[WORK TO COMPLETE]
Determine how many lines of the listing below include the string "close". Output the number and nothing more.

____ AVAILABLE DATA

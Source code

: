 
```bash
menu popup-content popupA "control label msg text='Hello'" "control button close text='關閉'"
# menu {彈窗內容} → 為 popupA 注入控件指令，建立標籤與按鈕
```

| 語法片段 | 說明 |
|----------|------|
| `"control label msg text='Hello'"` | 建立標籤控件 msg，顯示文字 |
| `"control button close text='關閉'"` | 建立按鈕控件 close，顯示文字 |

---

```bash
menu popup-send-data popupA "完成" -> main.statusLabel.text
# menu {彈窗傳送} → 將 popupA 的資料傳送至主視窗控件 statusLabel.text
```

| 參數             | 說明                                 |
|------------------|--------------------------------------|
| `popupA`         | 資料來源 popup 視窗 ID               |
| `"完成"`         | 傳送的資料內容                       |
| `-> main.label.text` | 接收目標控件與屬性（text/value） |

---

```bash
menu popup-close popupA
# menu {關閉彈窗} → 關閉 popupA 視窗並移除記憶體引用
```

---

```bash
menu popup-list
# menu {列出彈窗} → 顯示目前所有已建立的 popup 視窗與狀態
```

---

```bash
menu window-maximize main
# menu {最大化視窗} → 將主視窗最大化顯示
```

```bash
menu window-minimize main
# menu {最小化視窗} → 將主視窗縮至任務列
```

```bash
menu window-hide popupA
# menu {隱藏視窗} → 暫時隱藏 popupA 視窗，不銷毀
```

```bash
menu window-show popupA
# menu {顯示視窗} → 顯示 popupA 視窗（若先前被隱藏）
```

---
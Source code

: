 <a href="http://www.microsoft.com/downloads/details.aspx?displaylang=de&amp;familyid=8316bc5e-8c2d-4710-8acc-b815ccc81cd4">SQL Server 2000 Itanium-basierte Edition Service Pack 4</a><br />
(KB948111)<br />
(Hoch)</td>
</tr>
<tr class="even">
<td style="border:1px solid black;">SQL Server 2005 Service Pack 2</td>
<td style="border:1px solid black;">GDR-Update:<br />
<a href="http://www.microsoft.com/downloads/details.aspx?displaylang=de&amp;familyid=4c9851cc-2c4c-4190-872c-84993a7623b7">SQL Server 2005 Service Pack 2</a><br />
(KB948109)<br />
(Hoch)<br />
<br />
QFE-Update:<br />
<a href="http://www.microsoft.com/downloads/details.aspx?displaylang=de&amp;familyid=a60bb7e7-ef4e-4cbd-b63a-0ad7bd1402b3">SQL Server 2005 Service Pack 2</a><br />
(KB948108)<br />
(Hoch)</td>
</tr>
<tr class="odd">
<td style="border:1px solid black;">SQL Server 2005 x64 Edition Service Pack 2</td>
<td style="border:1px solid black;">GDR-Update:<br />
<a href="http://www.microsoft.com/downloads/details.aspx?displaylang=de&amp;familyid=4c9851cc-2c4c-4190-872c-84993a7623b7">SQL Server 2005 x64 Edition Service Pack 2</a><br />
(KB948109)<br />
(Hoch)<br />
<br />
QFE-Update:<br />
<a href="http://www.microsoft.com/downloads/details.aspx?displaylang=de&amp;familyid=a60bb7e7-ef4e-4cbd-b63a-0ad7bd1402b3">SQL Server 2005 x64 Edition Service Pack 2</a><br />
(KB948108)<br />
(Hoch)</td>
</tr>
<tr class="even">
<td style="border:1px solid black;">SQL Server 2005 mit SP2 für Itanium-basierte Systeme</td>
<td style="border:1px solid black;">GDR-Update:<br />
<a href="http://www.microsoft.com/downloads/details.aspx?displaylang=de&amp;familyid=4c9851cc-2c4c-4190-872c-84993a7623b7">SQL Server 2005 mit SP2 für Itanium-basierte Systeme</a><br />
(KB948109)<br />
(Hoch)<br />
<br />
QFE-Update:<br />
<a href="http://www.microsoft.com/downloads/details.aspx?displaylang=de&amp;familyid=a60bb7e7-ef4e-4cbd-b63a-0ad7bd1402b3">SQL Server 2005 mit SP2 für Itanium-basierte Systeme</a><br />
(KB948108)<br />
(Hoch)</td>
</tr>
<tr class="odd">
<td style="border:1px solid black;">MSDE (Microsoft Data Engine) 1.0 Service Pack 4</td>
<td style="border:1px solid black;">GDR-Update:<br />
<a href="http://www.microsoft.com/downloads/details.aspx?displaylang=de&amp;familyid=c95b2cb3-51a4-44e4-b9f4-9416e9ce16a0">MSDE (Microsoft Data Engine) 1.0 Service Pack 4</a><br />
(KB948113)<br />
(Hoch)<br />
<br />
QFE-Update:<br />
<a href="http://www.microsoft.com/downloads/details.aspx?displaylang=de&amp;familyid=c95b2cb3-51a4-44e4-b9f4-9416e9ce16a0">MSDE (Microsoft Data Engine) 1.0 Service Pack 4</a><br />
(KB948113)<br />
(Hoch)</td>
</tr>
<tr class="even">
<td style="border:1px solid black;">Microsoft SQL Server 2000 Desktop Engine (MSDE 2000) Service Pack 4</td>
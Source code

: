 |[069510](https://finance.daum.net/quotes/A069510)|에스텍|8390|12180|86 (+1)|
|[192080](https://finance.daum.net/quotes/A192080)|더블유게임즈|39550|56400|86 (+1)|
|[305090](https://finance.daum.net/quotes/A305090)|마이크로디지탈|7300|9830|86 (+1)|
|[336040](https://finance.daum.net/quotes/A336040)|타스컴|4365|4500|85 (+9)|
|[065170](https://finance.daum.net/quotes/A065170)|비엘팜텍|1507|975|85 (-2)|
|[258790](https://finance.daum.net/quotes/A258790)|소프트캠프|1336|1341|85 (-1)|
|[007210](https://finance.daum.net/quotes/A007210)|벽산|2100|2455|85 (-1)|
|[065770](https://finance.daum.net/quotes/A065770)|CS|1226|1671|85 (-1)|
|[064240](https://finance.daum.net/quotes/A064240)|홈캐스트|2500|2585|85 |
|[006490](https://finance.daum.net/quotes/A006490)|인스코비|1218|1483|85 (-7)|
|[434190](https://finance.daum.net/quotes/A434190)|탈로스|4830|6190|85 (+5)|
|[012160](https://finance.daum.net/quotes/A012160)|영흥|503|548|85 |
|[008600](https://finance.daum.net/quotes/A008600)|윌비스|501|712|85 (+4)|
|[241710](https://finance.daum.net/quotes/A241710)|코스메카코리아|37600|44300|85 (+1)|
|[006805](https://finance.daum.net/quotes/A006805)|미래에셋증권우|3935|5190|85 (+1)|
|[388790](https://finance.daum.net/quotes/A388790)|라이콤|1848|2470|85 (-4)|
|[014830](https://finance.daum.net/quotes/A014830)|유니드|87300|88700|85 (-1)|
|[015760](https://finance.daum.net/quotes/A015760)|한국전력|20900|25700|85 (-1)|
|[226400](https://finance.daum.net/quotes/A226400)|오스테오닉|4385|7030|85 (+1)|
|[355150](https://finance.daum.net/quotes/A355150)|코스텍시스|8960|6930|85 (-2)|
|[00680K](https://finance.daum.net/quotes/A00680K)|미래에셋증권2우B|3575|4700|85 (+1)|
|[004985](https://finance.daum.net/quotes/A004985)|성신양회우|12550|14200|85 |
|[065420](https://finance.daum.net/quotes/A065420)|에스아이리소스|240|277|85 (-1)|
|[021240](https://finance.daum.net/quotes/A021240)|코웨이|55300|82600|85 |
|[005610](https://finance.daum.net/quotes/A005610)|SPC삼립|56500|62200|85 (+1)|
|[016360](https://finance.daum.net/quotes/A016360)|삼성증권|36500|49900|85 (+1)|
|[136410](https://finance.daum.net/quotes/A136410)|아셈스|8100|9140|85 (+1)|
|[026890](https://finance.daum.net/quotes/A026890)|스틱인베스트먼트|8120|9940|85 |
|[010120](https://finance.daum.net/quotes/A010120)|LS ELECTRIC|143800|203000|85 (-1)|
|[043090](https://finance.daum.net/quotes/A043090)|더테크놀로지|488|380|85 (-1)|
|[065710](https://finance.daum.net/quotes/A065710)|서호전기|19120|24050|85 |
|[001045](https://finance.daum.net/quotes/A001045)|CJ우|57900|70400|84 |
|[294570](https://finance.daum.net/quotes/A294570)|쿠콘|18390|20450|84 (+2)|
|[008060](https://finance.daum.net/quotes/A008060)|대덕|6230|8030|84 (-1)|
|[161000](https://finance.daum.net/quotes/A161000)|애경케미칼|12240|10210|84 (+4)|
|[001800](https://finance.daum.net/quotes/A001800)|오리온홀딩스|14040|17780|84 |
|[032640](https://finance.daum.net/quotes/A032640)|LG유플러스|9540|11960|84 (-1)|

________

[RESPONSE AREA]
3